What about the SDK error management?
What about the technologies in which we need to implement the SDK?
What about the integration between SDK and your servers?

These initial questions are key to creating a successful SDK. So, let's go answer some questions!

Audience: An SDK is created by developers for developers, so keep a clear and accurate technical documentation, code and tests.

Performance: The SDK is embedded into other applications that have specific performance requirements. Due to this, the SDK must not be a bottleneck so ensure that your SDK performance is as efficient as possible. Microbenchmarks and profilers are great tools for this job.

Security: Some SDKs need a security mechanism to validate the user’s or application’s authenticity. Others have to implement Cryptographic algorithms to guarantee data consistency and security. So, what is your security requirement?

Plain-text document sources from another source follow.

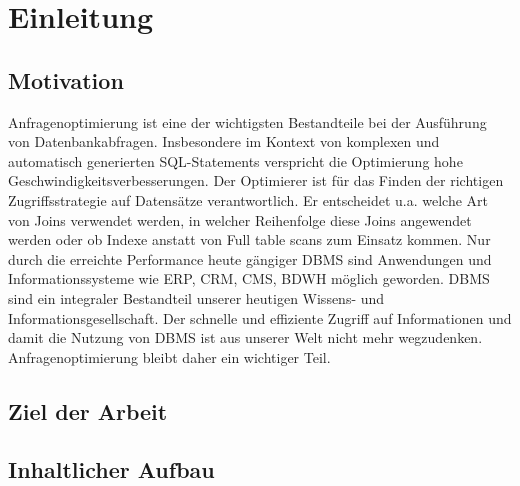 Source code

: \chapter{Einleitung}

\section{Motivation}
Anfragenoptimierung ist eine der wichtigsten Bestandteile bei der Ausführung von Datenbankabfragen. Insbesondere im Kontext von komplexen und automatisch generierten SQL-Statements verspricht die Optimierung hohe Geschwindigkeitsverbesserungen. Der Optimierer ist für das Finden der richtigen Zugriffsstrategie auf Datensätze verantwortlich. Er entscheidet u.a. welche Art von Joins verwendet werden, in welcher Reihenfolge diese Joins angewendet werden oder ob Indexe anstatt von Full table scans zum Einsatz kommen. Nur durch die erreichte Performance heute gängiger \ac{DBMS} sind Anwendungen und Informationssysteme wie \ac{ERP}, \ac{CRM}, \ac{CMS}, \ac{BDWH} möglich geworden. \ac{DBMS} sind ein integraler Bestandteil unserer heutigen Wissens- und Informationsgesellschaft. Der schnelle und effiziente Zugriff auf Informationen und damit die Nutzung von \ac{DBMS} ist aus unserer Welt nicht mehr wegzudenken. Anfragenoptimierung bleibt daher ein wichtiger Teil.




\section{Ziel der Arbeit}

\section{Inhaltlicher Aufbau}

Scalability: Is the SDK flexible enough to let the applications scale without issue? This is a important to consider if your SDK is something more than a code library. For instance, if the SDK needs to run custom processes, has a strong dependence with a cache system or a database, or even shared resources (just like memory). Well defined contracts with your components will live a long time.

Concurrency: If the SDK has some dependency with a shared resource or works with external services, consider the level of concurrency in order to avoid issues like “race conditions” and bottlenecks result of lock contention in your code..

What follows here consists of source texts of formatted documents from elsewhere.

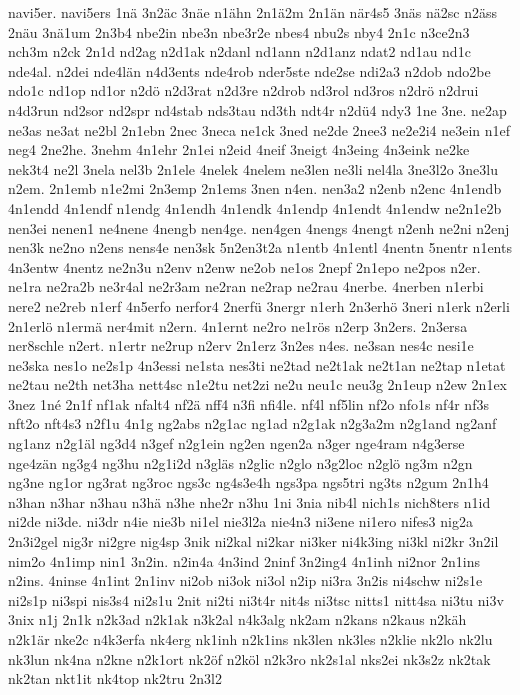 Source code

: {navi5er.
navi5ers
1nä
3n2äc
3näe
n1ähn
2n1ä2m
2n1än
när4s5
3näs
nä2sc
n2äss
2näu
3nä1um
2n3b4
nbe2in
nbe3n
nbe3r2e
nbes4
nbu2s
nby4
2n1c
n3ce2n3
nch3m
n2ck
2n1d
nd2ag
n2d1ak
n2danl
nd1ann
n2d1anz
ndat2
nd1au
nd1c
nde4al.
n2dei
nde4län
n4d3ents
nde4rob
nder5ste
nde2se
ndi2a3
n2dob
ndo2be
ndo1c
nd1op
nd1or
n2dö
n2d3rat
n2d3re
n2drob
nd3rol
nd3ros
n2drö
n2drui
n4d3run
nd2sor
nd2spr
nd4stab
nds3tau
nd3th
ndt4r
n2dü4
ndy3
1ne
3ne.
ne2ap
ne3as
ne3at
ne2bl
2n1ebn
2nec
3neca
ne1ck
3ned
ne2de
2nee3
ne2e2i4
ne3ein
n1ef
neg4
2ne2he.
3nehm
4n1ehr
2n1ei
n2eid
4neif
3neigt
4n3eing
4n3eink
ne2ke
nek3t4
ne2l
3nela
nel3b
2n1ele
4nelek
4nelem
ne3len
ne3li
nel4la
3ne3l2o
3ne3lu
n2em.
2n1emb
n1e2mi
2n3emp
2n1ems
3nen
n4en.
nen3a2
n2enb
n2enc
4n1endb
4n1endd
4n1endf
n1endg
4n1endh
4n1endk
4n1endp
4n1endt
4n1endw
ne2n1e2b
nen3ei
nenen1
ne4nene
4nengb
nen4ge.
nen4gen
4nengs
4nengt
n2enh
ne2ni
n2enj
nen3k
ne2no
n2ens
nens4e
nen3sk
5n2en3t2a
n1entb
4n1entl
4nentn
5nentr
n1ents
4n3entw
4nentz
ne2n3u
n2env
n2enw
ne2ob
ne1os
2nepf
2n1epo
ne2pos
n2er.
ne1ra
ne2ra2b
ne3r4al
ne2r3am
ne2ran
ne2rap
ne2rau
4nerbe.
4nerben
n1erbi
nere2
ne2reb
n1erf
4n5erfo
nerfor4
2nerfü
3nergr
n1erh
2n3erhö
3neri
n1erk
n2erli
2n1erlö
n1ermä
ner4mit
n2ern.
4n1ernt
ne2ro
ne1rös
n2erp
3n2ers.
2n3ersa
ner8schle
n2ert.
n1ertr
ne2rup
n2erv
2n1erz
3n2es
n4es.
ne3san
nes4c
nesi1e
ne3ska
nes1o
ne2s1p
4n3essi
ne1sta
nes3ti
ne2tad
ne2t1ak
ne2t1an
ne2tap
n1etat
ne2tau
ne2th
net3ha
nett4sc
n1e2tu
net2zi
ne2u
neu1c
neu3g
2n1eup
n2ew
2n1ex
3nez
1né
2n1f
nf1ak
nfalt4
nf2ä
nff4
n3fi
nfi4le.
nf4l
nf5lin
nf2o
nfo1s
nf4r
nf3s
nft2o
nft4s3
n2f1u
4n1g
ng2abs
n2g1ac
ng1ad
n2g1ak
n2g3a2m
n2g1and
ng2anf
ng1anz
n2g1äl
ng3d4
n3gef
n2g1ein
ng2en
ngen2a
n3ger
nge4ram
n4g3erse
nge4zän
ng3g4
ng3hu
n2g1i2d
n3gläs
n2glic
n2glo
n3g2loc
n2glö
ng3m
n2gn
ng3ne
ng1or
ng3rat
ng3roc
ngs3c
ng4s3e4h
ngs3pa
ngs5tri
ng3ts
n2gum
2n1h4
n3han
n3har
n3hau
n3hä
n3he
nhe2r
n3hu
1ni
3nia
nib4l
nich1s
nich8ters
n1id
ni2de
ni3de.
ni3dr
n4ie
nie3b
ni1el
nie3l2a
nie4n3
ni3ene
ni1ero
nifes3
nig2a
2n3i2gel
nig3r
ni2gre
nig4sp
3nik
ni2kal
ni2kar
ni3ker
ni4k3ing
ni3kl
ni2kr
3n2il
nim2o
4n1imp
nin1
3n2in.
n2in4a
4n3ind
2ninf
3n2ing4
4n1inh
ni2nor
2n1ins
n2ins.
4ninse
4n1int
2n1inv
ni2ob
ni3ok
ni3ol
n2ip
ni3ra
3n2is
ni4schw
ni2s1e
ni2s1p
ni3spi
nis3s4
ni2s1u
2nit
ni2ti
ni3t4r
nit4s
ni3tsc
nitts1
nitt4sa
ni3tu
ni3v
3nix
n1j
2n1k
n2k3ad
n2k1ak
n3k2al
n4k3alg
nk2am
n2kans
n2kaus
n2käh
n2k1är
nke2c
n4k3erfa
nk4erg
nk1inh
n2k1ins
nk3len
nk3les
n2klie
nk2lo
nk2lu
nk3lun
nk4na
n2kne
n2k1ort
nk2öf
n2köl
n2k3ro
nk2s1al
nks2ei
nk3s2z
nk2tak
nk2tan
nkt1it
nk4top
nk2tru
2n3l2
}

Errors: One of the most important requirements of an SDK is error management. It’s very important to make a decision about error management early and document it thoroughly. Some SDKs prevent exceptions and track errors using a log system. This approach avoids critical errors on main applications, but makes it difficult to identify if something goes wrong as the behavior could look normal. 

Some SDKs throw exceptions, and this is critical, because if exceptions aren’t captured by developers the main application could fail significantly.

Technologies: The SDK should be capable of implementing with different technologies.  However this particular requirement gets complicated quickly if the details of each technology are not considered upfront. For example:

  • Supported data types: strings, numbers, lists?
  • Language platform: 32bits or 64bits?
  • Concurrency: it is supported by the technology?

If you find differences across technologies, try to wrap these in custom libraries or think about the best approach for each separately.

Integration: If connecting the SDK with an external service, we should also think about the integration. Typically, integrations are setup via an API but there are other details to consider. Can we support the API connection? Is it a standard API, like RESTful or SOAP?  Do we have an API contract? What about the API security?

Overall, SDKs are great tools to simplify the way your customers and teams interact with your product, which removes the complexity of interacting with APIs and abstract them from implementation details. Just don’t forget to ask yourself the important questions upfront to ensure your SDK is as successful as possible.